2) Shopify encourages dropshipping. If you have a slow-shipment time notice in your FAQs, receipts etc, your customers are less likely to file a chargeback.
Never disagreed that Shopify doesn't encourage dropshipping, Shopify has a dropshipping guide and regularly blogs giving tips on how to do this as well as promotes apps which assist iwth it so nobody is saying SHopify doesn't allow dropshipping.
That said you act like customers are actually going to read an FAQ. On my website during checkout I have GIANT BOLD RED lettering explaining something to customers and almost none of my customers actually read it. You can put it right front and center in front of people's faces and in my experience most people don't read. Ask any eBay or Amazon seller about this, you'll clearly have dimensions of your item and you'll still get someoen messaging you, what size is this shirt or whats armpit to armpit. I must answer 10 questiosn a day stating "that's explained in the description". Most people don't read.

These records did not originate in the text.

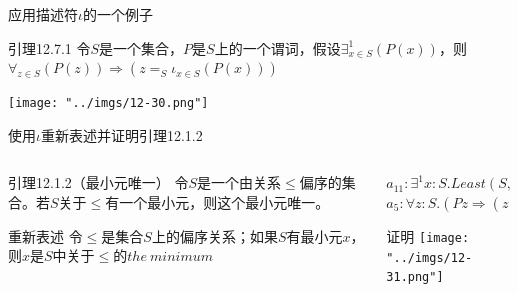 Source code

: \documentclass[UTF8,aspectratio=169,mathserif]{beamer}
\begin{document}
		\begin{frame}[shrink]{应用描述符$\iota$的一个例子}
			\begin{exampleblock}{引理12.7.1}
				令$S$是一个集合，$P$是$S$上的一个谓词，假设$\exists^1_{x\in S}(P(x))$，则$\forall_{z\in S}(P(z))\Rightarrow(z=_S\iota_{x\in S}(P(x)))$
			\end{exampleblock}
			\texttt{[image: "../imgs/12-30.png"]}
		\end{frame}
	
		\begin{frame}[shrink]{使用$\iota$重新表述并证明引理12.1.2}
			\begin{columns}
				\begin{column}{0.4\textwidth}
					\begin{exampleblock}{引理12.1.2（最小元唯一）}
						令$S$是一个由关系$\le$偏序的集合。若$S$关于$\le$有一个最小元，则这个最小元唯一。
					\end{exampleblock}
					\begin{block}{重新表述}
						令$\le$是集合$S$上的偏序关系；如果$S$有最小元$x$，则$x$是$S$中关于$\le$的$the\ minimum$
					\end{block}
				\end{column}
				\begin{column}{0.6\textwidth}
					$a_{11}:\exists^1x:S.Least(S,\le,x)$\\
					$a_5:\forall z:S.(Pz\Rightarrow(z=_S\iota^u_{x:S}(Px)))$
					\begin{block}{证明}
						\texttt{[image: "../imgs/12-31.png"]}
					\end{block}
				\end{column}
			\end{columns}
		\end{frame}
\end{document}

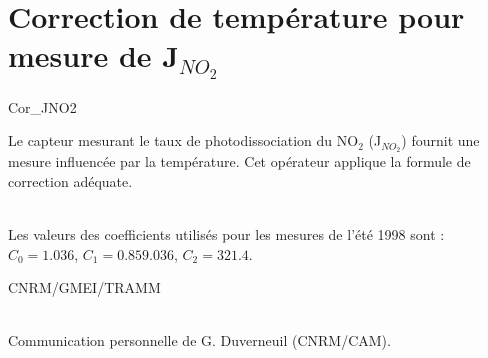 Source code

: %
\section{Correction de temp\'erature pour mesure de J$_{NO_2}$}

 {\sf Cor\_JNO2}

Le capteur mesurant le taux de photodissociation du NO$_2$
(J$_{NO_2}$) fournit une mesure influenc\'ee par la temp\'erature.
Cet op\'erateur applique la formule de correction ad\'equate.

\bigskip





\\
Les valeurs des coefficients utilis\'es pour les mesures de l'\'et\'e 1998
sont : $C_0 = 1.036$,  $C_1 = 0.859.036$, $C_2 = 321.4$.

CNRM/GMEI/TRAMM

\\
Communication personnelle de G. Duverneuil (CNRM/CAM).
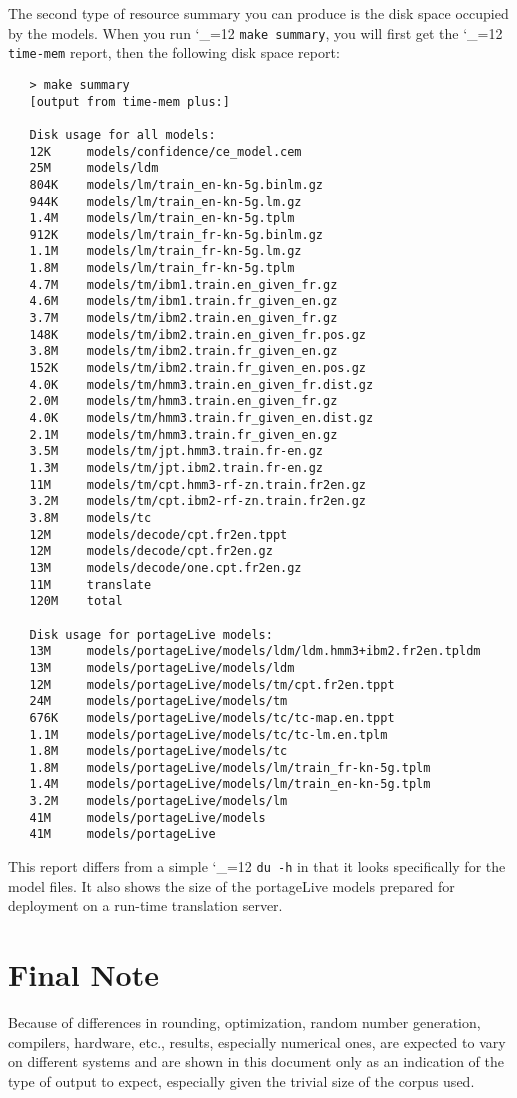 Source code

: \documentclass[11pt,letterpaper]{article}
\def\code{\begingroup\catcode`\_=12 \codex}
\newcommand{\codex}[1]{\texttt{#1}\endgroup}
\begin{document}
The second type of resource summary you can produce is the disk space occupied
by the models.  When you run \code{make summary}, you will first get the
\code{time-mem} report, then the following disk space report:
\begin{small}
\begin{verbatim}
   > make summary
   [output from time-mem plus:]
   
   Disk usage for all models:
   12K     models/confidence/ce_model.cem
   25M     models/ldm
   804K    models/lm/train_en-kn-5g.binlm.gz
   944K    models/lm/train_en-kn-5g.lm.gz
   1.4M    models/lm/train_en-kn-5g.tplm
   912K    models/lm/train_fr-kn-5g.binlm.gz
   1.1M    models/lm/train_fr-kn-5g.lm.gz
   1.8M    models/lm/train_fr-kn-5g.tplm
   4.7M    models/tm/ibm1.train.en_given_fr.gz
   4.6M    models/tm/ibm1.train.fr_given_en.gz
   3.7M    models/tm/ibm2.train.en_given_fr.gz
   148K    models/tm/ibm2.train.en_given_fr.pos.gz
   3.8M    models/tm/ibm2.train.fr_given_en.gz
   152K    models/tm/ibm2.train.fr_given_en.pos.gz
   4.0K    models/tm/hmm3.train.en_given_fr.dist.gz
   2.0M    models/tm/hmm3.train.en_given_fr.gz
   4.0K    models/tm/hmm3.train.fr_given_en.dist.gz
   2.1M    models/tm/hmm3.train.fr_given_en.gz
   3.5M    models/tm/jpt.hmm3.train.fr-en.gz
   1.3M    models/tm/jpt.ibm2.train.fr-en.gz
   11M     models/tm/cpt.hmm3-rf-zn.train.fr2en.gz
   3.2M    models/tm/cpt.ibm2-rf-zn.train.fr2en.gz
   3.8M    models/tc
   12M     models/decode/cpt.fr2en.tppt
   12M     models/decode/cpt.fr2en.gz
   13M     models/decode/one.cpt.fr2en.gz
   11M     translate
   120M    total
   
   Disk usage for portageLive models:
   13M     models/portageLive/models/ldm/ldm.hmm3+ibm2.fr2en.tpldm
   13M     models/portageLive/models/ldm
   12M     models/portageLive/models/tm/cpt.fr2en.tppt
   24M     models/portageLive/models/tm
   676K    models/portageLive/models/tc/tc-map.en.tppt
   1.1M    models/portageLive/models/tc/tc-lm.en.tplm
   1.8M    models/portageLive/models/tc
   1.8M    models/portageLive/models/lm/train_fr-kn-5g.tplm
   1.4M    models/portageLive/models/lm/train_en-kn-5g.tplm
   3.2M    models/portageLive/models/lm
   41M     models/portageLive/models
   41M     models/portageLive
\end{verbatim}
\end{small}

This report differs from a simple \code{du -h} in that it looks specifically
for the model files. It also shows the size of the portageLive models prepared 
for deployment on a run-time translation server.

\section{Final Note}
Because of differences in rounding, optimization, random number generation,
compilers, hardware, etc., results, especially numerical ones, are expected to
vary on different systems and are shown in this document only as an indication
of the type of output to expect, especially given the trivial size of the
corpus used.
\end{document}
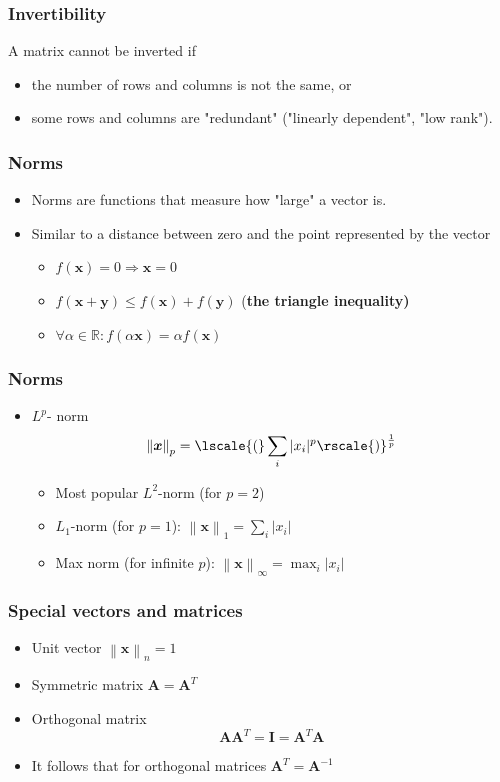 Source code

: \documentclass[notes]{beamer}          %
\newcommand{\vect}[1]{\bm{#1}}
\newcommand{\field}[1]{\mathbb{#1}}
\newcommand{\R}{\field{R}}
\newcommand{\norm}[1]{\left\lVert#1\right\rVert}
\newcommand{\norm}[1]{\lVert#1\rVert}
\begin{document}
\begin{frame}
\frametitle{Invertibility}
    A matrix cannot be inverted if
    \begin{itemize}
        \item the number of rows and columns is not the same, or
        \item some rows and columns are "redundant" ("linearly dependent", "low rank").
    \end{itemize}
\end{frame}

\begin{frame}
\frametitle{Norms}
    \begin{itemize}
        \item Norms are functions that measure how "large" a vector is.
        \item Similar to a distance between zero and the point represented by the vector
        \begin{itemize}
           \item $f(\vect{x}) = 0 \Rightarrow \vect{x} = 0$
           \item $f(\vect{x} + \vect{y}) \leq f(\vect{x}) + f(\vect{y})$ (\bf the triangle inequality)
           \item $\forall \alpha \in \R: f(\alpha \vect{x}) = \alpha f(\vect{x})$
        \end{itemize}
    \end{itemize}
\end{frame}

\begin{frame}
\frametitle{Norms}
    \begin{itemize}
        \item $L^p$- norm
        $$\norm{\vect{x}}_p = \lscale{(} \sum_i |x_i|^p \rscale{)}^{\frac{1}{p}}$$
        \begin{itemize}
            \item Most popular $L^2$-norm (for $p=2$)
            \item $L_1$-norm (for $p = 1$): $\norm{\vect{x}}_1 = \sum_i |x_i|$
            \item Max norm (for infinite $p$): $\norm{\vect{x}}_\infty = \max_i |x_i|$
            \end{itemize}
    \end{itemize}

\end{frame}

\begin{frame}
\frametitle{Special vectors and matrices}
    \begin{itemize}
        \item Unit vector $\norm{\vect{x}}_n = 1$
        \item Symmetric matrix $\vect{A} = \vect{A}^T$
        \item Orthogonal matrix $$\vect{A}\vect{A}^T = \vect{I} = \vect{A}^T \vect{A}$$
        \item It follows that for orthogonal matrices  $\vect{A}^T = \vect{A}^{-1}$
    \end{itemize}
\end{frame}
\end{document}
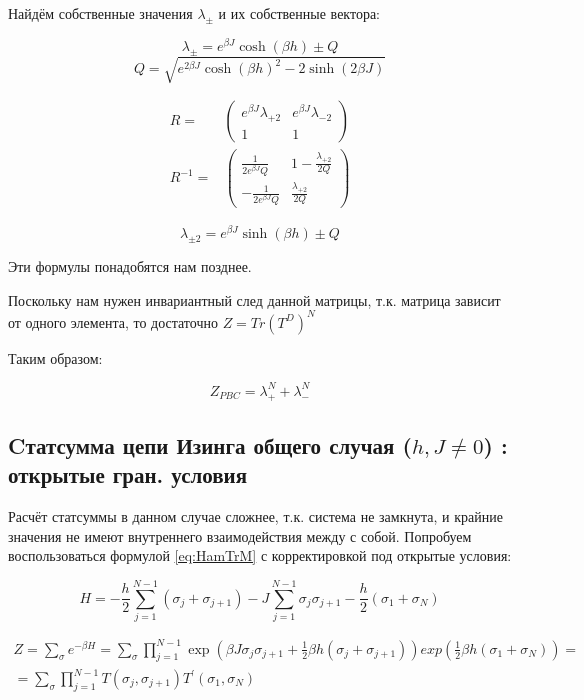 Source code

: \documentclass{article}
\newcommand{\bj}{\beta J}
\newcommand{\bh}{\beta h}
\newcommand{\lpm}{\lambda_{\pm}}
\newcommand{\lpd}{\lambda_{+2}}
\newcommand{\lmd}{\lambda_{-2}}
\newcommand{\lpmd}{\lambda_{\pm2}}
\newcommand{\pbc}{_{PBC}}
\numberwithin{equation}{section}
\begin{document}
Найдём собственные значения $\lpm$ и их собственные вектора:

\[ \lpm = e^{\bj}  \cosh{(\bh)} \pm Q\]
\[ Q = \sqrt{e^{2\bj} \cosh{(\bh)}^{2} - 2 \sinh{(2\bj)}} \]

\begin{align}\label{R}
R = &
\begin{pmatrix*}
  e^{\bj}\lpd & e^{\bj}\lmd \\
  1 & 1
\end{pmatrix*}\\
\label{RInv}
R^{-1} = &
\begin{pmatrix*}
  \frac{1}{2e^{\bj}Q} & 1-\frac{\lpd}{2Q} \\
  -\frac{1}{2e^{\bj}Q} & \frac{\lpd}{2Q}
\end{pmatrix*}
\end{align}

\[ \lpmd = e^{\bj}  \sinh{(\bh)} \pm Q\]

Эти формулы понадобятся нам позднее.

Поскольку нам нужен инвариантный след данной матрицы, т.к. матрица зависит от одного элемента, то достаточно $ Z = Tr(T^{D})^{N} $

Таким образом:

\begin{equation}\label{Zpbc}
Z\pbc = \lambda_{+}^{N} + \lambda _{-} ^{N}     
\end{equation}

\subsection{Cтатсумма цепи Изинга общего случая ($h, J \neq 0 $) : открытые гран. условия}

Расчёт статсуммы в данном случае сложнее, т.к. система не замкнута, и крайние значения не имеют внутреннего взаимодействия между с собой. Попробуем воспользоваться формулой \eqref{eq:HamTrM} с корректировкой под открытые условия:

\begin{equation}\label{eq:HamTrM2}
    H = - \frac{h}{2}\sum_{j = 1}^{N-1}  (\sigma_{j} + \sigma_{j+1}) - J \sum_{j = 1}^{N-1} \sigma_{j}  \sigma_{j+1} - \frac{h}{2}(\sigma_{1} + \sigma_{N})
\end{equation}

\begin{align*}\label{ZTrM}
    Z = \sum_{\sigma} e^{-\beta H} = \sum_{\sigma} \prod_{j=1}^{N-1} \exp{(\bj\sigma_{j}\sigma_{j+1} + \frac{1}{2}\bh(\sigma_{j} + \sigma_{j+1}))} exp(\frac{1}{2}\bh(\sigma_{1}+\sigma_{N})) = \\
    = \sum_{\sigma} \prod_{j=1}^{N-1} T(\sigma_{j}, \sigma_{j+1}) T^{'}(\sigma_{1}, \sigma_{N})
\end{align*}
\end{document}
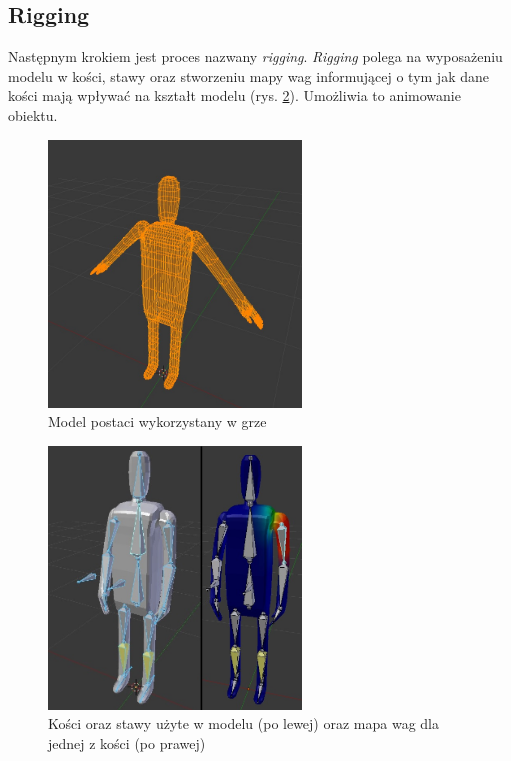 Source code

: \documentclass[multip]{SGGW-thesis}
\begin{document}
	\subsection{Rigging}
Następnym krokiem jest proces nazwany {\em rigging}\cite{whats-rigging}. {\em Rigging} polega na wyposażeniu modelu w kości, stawy oraz stworzeniu mapy wag informującej o tym jak dane kości mają wpływać na kształt modelu (rys. \ref{blender-rigging}). Umożliwia to animowanie obiektu.
\clearpage
\begin{figure}
		\centering
			\includegraphics[width=0.6\textwidth]{figures/adimodel.jpg}
		\caption{Model postaci wykorzystany w grze}
		\label{blender-model}
\end{figure}
\begin{figure}
		\centering
			\includegraphics[width=0.6\textwidth]{figures/adirig.jpg}
		\caption{Kości oraz stawy użyte w modelu (po lewej) oraz mapa wag dla jednej z kości (po prawej)}
		\label{blender-rigging}
\end{figure}
\clearpage
\end{document}
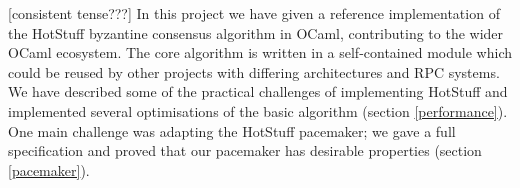 




[consistent tense???]
In this project we have given a reference implementation of the HotStuff byzantine consensus algorithm in OCaml, contributing to the wider OCaml ecosystem. The core algorithm is written in a self-contained module which could be reused by other projects with differing architectures and RPC systems. We have described some of the practical challenges of implementing HotStuff and implemented several optimisations of the basic algorithm (section \ref{performance}). One main challenge was adapting the HotStuff pacemaker; we gave a full specification and proved that our pacemaker has desirable properties (section \ref{pacemaker}).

3) I've had maybe 2 chargebacks in over a year of running stores. I've never lost a chargeback, and have NEVER heard of someone being blacklisted for getting a chargeback issued against them.
If it's working for you awesome keep doing it but just browse reddit or any ecommerce forum and you'll see dozens if not hundreds of people crying about chargebacks. As far as being blackballed just do a google search of high risk processors, that industry wouldn't exist if people weren't blackballed. The last merchant processor I got wanted to see 6 months of processing history and while not typical I was told that I was high risk when I had 1 single chargeback which I won over the course of hundreds of successful transactions. One chargeback typically isn't a huge issue, I think industry average is about 1% but excessive chargebacks will get your processing terminated and you'll have a hard time finding new processing. BTW Stripe and PP are not real processors, youd ont have a true merchant account your setup with hundreds of other people.
4) Most stores ARE upfront about their shipping times.
Some people are super upfront while others try to hide it in fine print deep in an FAQ page which IMHO is counterintuitive as they are better off bing upfront and losing a few sales than dealing with dozens of customers repeatedly messaging or calling asking about tracking info.
Are people successful dropshipping, absolutely, more power to them. I still say the vast majority are not successful and in the day and age of Amazon where people pretty much expect packages in two days with easy return policies ali express dropshipping isn't exactly a great customer experience.
At the end of the day most dropshippers will rightfully say this...look there's a very specific type of customer who will buy my product, they like the cheap price and are willing to wait a bit, nobody else matters, and that's true. If you can find those customers you can do well for yourself.